_Study material_:

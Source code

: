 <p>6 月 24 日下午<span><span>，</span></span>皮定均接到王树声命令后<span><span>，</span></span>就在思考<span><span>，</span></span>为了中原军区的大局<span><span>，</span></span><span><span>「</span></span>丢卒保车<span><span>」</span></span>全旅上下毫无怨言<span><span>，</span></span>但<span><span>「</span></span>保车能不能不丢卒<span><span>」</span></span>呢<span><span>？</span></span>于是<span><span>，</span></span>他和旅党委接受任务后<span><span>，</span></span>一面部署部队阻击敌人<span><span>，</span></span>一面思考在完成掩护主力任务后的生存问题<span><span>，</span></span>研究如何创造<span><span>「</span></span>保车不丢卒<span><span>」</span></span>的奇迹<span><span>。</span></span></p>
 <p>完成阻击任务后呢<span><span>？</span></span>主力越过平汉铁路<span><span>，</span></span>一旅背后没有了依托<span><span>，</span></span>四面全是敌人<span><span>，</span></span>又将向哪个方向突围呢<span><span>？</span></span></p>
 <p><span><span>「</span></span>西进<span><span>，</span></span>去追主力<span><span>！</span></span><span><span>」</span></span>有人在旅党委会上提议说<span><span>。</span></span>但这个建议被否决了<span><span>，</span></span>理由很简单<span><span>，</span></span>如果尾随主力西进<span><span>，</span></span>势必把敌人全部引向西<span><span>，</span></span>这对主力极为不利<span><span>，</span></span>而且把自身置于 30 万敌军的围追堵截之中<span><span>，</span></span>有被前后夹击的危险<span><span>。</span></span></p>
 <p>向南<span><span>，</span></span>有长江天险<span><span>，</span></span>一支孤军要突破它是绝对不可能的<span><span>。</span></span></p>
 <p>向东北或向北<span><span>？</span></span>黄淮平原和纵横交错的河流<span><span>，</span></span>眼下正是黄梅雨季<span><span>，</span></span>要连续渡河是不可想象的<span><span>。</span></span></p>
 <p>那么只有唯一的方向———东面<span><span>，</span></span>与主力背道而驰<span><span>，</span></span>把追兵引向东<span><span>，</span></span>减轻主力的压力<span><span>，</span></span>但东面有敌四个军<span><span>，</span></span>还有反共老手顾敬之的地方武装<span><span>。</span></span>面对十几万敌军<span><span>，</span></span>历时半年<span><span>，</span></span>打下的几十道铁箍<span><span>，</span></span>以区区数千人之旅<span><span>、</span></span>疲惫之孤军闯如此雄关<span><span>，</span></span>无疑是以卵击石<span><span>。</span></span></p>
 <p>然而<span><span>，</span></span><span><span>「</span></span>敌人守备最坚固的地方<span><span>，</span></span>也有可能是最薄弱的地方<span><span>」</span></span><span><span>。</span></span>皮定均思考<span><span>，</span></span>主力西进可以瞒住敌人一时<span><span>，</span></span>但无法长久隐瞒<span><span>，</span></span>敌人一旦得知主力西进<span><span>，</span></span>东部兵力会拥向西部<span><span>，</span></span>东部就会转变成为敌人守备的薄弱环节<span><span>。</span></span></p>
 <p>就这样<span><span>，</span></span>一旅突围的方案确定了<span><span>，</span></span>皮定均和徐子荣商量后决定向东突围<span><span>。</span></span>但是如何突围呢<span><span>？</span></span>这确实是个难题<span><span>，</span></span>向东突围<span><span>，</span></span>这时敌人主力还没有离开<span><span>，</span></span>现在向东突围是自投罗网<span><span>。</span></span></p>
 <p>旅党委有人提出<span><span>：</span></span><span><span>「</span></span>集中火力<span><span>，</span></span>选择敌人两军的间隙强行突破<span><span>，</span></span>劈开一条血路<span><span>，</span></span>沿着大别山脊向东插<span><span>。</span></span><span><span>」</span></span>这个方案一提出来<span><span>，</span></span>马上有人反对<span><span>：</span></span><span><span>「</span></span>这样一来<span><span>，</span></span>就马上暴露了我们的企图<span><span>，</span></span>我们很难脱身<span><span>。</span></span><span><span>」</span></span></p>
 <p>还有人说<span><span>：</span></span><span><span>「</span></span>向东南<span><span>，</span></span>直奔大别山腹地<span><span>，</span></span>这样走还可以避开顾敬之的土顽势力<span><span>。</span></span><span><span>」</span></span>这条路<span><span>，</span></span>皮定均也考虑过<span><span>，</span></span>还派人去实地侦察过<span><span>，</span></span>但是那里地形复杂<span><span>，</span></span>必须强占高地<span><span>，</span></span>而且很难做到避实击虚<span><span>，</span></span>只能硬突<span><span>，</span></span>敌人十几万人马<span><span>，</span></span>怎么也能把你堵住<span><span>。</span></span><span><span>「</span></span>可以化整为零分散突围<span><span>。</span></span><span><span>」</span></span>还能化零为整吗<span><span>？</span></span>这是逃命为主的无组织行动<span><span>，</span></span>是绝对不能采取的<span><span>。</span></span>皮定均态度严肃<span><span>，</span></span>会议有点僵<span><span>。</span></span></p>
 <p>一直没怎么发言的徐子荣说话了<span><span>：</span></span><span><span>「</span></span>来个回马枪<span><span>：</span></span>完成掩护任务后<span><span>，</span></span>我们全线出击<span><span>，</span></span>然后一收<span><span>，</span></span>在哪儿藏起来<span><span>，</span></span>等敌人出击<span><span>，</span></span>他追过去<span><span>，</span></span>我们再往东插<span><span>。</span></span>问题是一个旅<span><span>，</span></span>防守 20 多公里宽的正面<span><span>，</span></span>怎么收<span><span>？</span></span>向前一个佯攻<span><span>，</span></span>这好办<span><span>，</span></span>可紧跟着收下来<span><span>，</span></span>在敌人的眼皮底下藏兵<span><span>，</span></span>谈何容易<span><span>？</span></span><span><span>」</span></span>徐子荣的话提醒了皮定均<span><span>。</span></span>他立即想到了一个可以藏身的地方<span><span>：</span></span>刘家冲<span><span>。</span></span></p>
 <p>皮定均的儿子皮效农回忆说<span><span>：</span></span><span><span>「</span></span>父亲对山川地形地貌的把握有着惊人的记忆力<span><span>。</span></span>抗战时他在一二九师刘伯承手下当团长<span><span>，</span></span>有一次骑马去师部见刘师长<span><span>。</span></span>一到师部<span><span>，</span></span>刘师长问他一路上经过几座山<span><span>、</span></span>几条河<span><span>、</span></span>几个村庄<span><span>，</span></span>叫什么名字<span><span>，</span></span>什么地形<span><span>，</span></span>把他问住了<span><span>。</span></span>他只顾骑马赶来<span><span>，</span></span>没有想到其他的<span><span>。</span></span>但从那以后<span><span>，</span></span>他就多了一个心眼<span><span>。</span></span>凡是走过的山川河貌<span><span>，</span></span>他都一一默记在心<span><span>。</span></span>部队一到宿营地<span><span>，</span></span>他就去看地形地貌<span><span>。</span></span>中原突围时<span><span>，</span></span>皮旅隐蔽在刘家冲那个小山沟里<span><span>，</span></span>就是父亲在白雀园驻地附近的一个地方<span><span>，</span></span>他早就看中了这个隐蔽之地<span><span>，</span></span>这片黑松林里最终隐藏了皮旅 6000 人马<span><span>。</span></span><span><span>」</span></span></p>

_Assignment_:
Your task is to transcribe the material, which must come out exactly as written.

_Response for this exercise_:
Source code

: <p>6 月 24 日下午<span><span>，</span></span>皮定均接到王树声命令后<span><span>，</span></span>就在思考<span><span>，</span></span>为了中原军区的大局<span><span>，</span></span><span><span>「</span></span>丢卒保车<span><span>」</span></span>全旅上下毫无怨言<span><span>，</span></span>但<span><span>「</span></span>保车能不能不丢卒<span><span>」</span></span>呢<span><span>？</span></span>于是<span><span>，</span></span>他和旅党委接受任务后<span><span>，</span></span>一面部署部队阻击敌人<span><span>，</span></span>一面思考在完成掩护主力任务后的生存问题<span><span>，</span></span>研究如何创造<span><span>「</span></span>保车不丢卒<span><span>」</span></span>的奇迹<span><span>。</span></span></p>
 <p>完成阻击任务后呢<span><span>？</span></span>主力越过平汉铁路<span><span>，</span></span>一旅背后没有了依托<span><span>，</span></span>四面全是敌人<span><span>，</span></span>又将向哪个方向突围呢<span><span>？</span></span></p>
 <p><span><span>「</span></span>西进<span><span>，</span></span>去追主力<span><span>！</span></span><span><span>」</span></span>有人在旅党委会上提议说<span><span>。</span></span>但这个建议被否决了<span><span>，</span></span>理由很简单<span><span>，</span></span>如果尾随主力西进<span><span>，</span></span>势必把敌人全部引向西<span><span>，</span></span>这对主力极为不利<span><span>，</span></span>而且把自身置于 30 万敌军的围追堵截之中<span><span>，</span></span>有被前后夹击的危险<span><span>。</span></span></p>
 <p>向南<span><span>，</span></span>有长江天险<span><span>，</span></span>一支孤军要突破它是绝对不可能的<span><span>。</span></span></p>
 <p>向东北或向北<span><span>？</span></span>黄淮平原和纵横交错的河流<span><span>，</span></span>眼下正是黄梅雨季<span><span>，</span></span>要连续渡河是不可想象的<span><span>。</span></span></p>
 <p>那么只有唯一的方向———东面<span><span>，</span></span>与主力背道而驰<span><span>，</span></span>把追兵引向东<span><span>，</span></span>减轻主力的压力<span><span>，</span></span>但东面有敌四个军<span><span>，</span></span>还有反共老手顾敬之的地方武装<span><span>。</span></span>面对十几万敌军<span><span>，</span></span>历时半年<span><span>，</span></span>打下的几十道铁箍<span><span>，</span></span>以区区数千人之旅<span><span>、</span></span>疲惫之孤军闯如此雄关<span><span>，</span></span>无疑是以卵击石<span><span>。</span></span></p>
 <p>然而<span><span>，</span></span><span><span>「</span></span>敌人守备最坚固的地方<span><span>，</span></span>也有可能是最薄弱的地方<span><span>」</span></span><span><span>。</span></span>皮定均思考<span><span>，</span></span>主力西进可以瞒住敌人一时<span><span>，</span></span>但无法长久隐瞒<span><span>，</span></span>敌人一旦得知主力西进<span><span>，</span></span>东部兵力会拥向西部<span><span>，</span></span>东部就会转变成为敌人守备的薄弱环节<span><span>。</span></span></p>
 <p>就这样<span><span>，</span></span>一旅突围的方案确定了<span><span>，</span></span>皮定均和徐子荣商量后决定向东突围<span><span>。</span></span>但是如何突围呢<span><span>？</span></span>这确实是个难题<span><span>，</span></span>向东突围<span><span>，</span></span>这时敌人主力还没有离开<span><span>，</span></span>现在向东突围是自投罗网<span><span>。</span></span></p>
 <p>旅党委有人提出<span><span>：</span></span><span><span>「</span></span>集中火力<span><span>，</span></span>选择敌人两军的间隙强行突破<span><span>，</span></span>劈开一条血路<span><span>，</span></span>沿着大别山脊向东插<span><span>。</span></span><span><span>」</span></span>这个方案一提出来<span><span>，</span></span>马上有人反对<span><span>：</span></span><span><span>「</span></span>这样一来<span><span>，</span></span>就马上暴露了我们的企图<span><span>，</span></span>我们很难脱身<span><span>。</span></span><span><span>」</span></span></p>
 <p>还有人说<span><span>：</span></span><span><span>「</span></span>向东南<span><span>，</span></span>直奔大别山腹地<span><span>，</span></span>这样走还可以避开顾敬之的土顽势力<span><span>。</span></span><span><span>」</span></span>这条路<span><span>，</span></span>皮定均也考虑过<span><span>，</span></span>还派人去实地侦察过<span><span>，</span></span>但是那里地形复杂<span><span>，</span></span>必须强占高地<span><span>，</span></span>而且很难做到避实击虚<span><span>，</span></span>只能硬突<span><span>，</span></span>敌人十几万人马<span><span>，</span></span>怎么也能把你堵住<span><span>。</span></span><span><span>「</span></span>可以化整为零分散突围<span><span>。</span></span><span><span>」</span></span>还能化零为整吗<span><span>？</span></span>这是逃命为主的无组织行动<span><span>，</span></span>是绝对不能采取的<span><span>。</span></span>皮定均态度严肃<span><span>，</span></span>会议有点僵<span><span>。</span></span></p>
 <p>一直没怎么发言的徐子荣说话了<span><span>：</span></span><span><span>「</span></span>来个回马枪<span><span>：</span></span>完成掩护任务后<span><span>，</span></span>我们全线出击<span><span>，</span></span>然后一收<span><span>，</span></span>在哪儿藏起来<span><span>，</span></span>等敌人出击<span><span>，</span></span>他追过去<span><span>，</span></span>我们再往东插<span><span>。</span></span>问题是一个旅<span><span>，</span></span>防守 20 多公里宽的正面<span><span>，</span></span>怎么收<span><span>？</span></span>向前一个佯攻<span><span>，</span></span>这好办<span><span>，</span></span>可紧跟着收下来<span><span>，</span></span>在敌人的眼皮底下藏兵<span><span>，</span></span>谈何容易<span><span>？</span></span><span><span>」</span></span>徐子荣的话提醒了皮定均<span><span>。</span></span>他立即想到了一个可以藏身的地方<span><span>：</span></span>刘家冲<span><span>。</span></span></p>
 <p>皮定均的儿子皮效农回忆说<span><span>：</span></span><span><span>「</span></span>父亲对山川地形地貌的把握有着惊人的记忆力<span><span>。</span></span>抗战时他在一二九师刘伯承手下当团长<span><span>，</span></span>有一次骑马去师部见刘师长<span><span>。</span></span>一到师部<span><span>，</span></span>刘师长问他一路上经过几座山<span><span>、</span></span>几条河<span><span>、</span></span>几个村庄<span><span>，</span></span>叫什么名字<span><span>，</span></span>什么地形<span><span>，</span></span>把他问住了<span><span>。</span></span>他只顾骑马赶来<span><span>，</span></span>没有想到其他的<span><span>。</span></span>但从那以后<span><span>，</span></span>他就多了一个心眼<span><span>。</span></span>凡是走过的山川河貌<span><span>，</span></span>他都一一默记在心<span><span>。</span></span>部队一到宿营地<span><span>，</span></span>他就去看地形地貌<span><span>。</span></span>中原突围时<span><span>，</span></span>皮旅隐蔽在刘家冲那个小山沟里<span><span>，</span></span>就是父亲在白雀园驻地附近的一个地方<span><span>，</span></span>他早就看中了这个隐蔽之地<span><span>，</span></span>这片黑松林里最终隐藏了皮旅 6000 人马<span><span>。</span></span><span><span>」</span></span></p>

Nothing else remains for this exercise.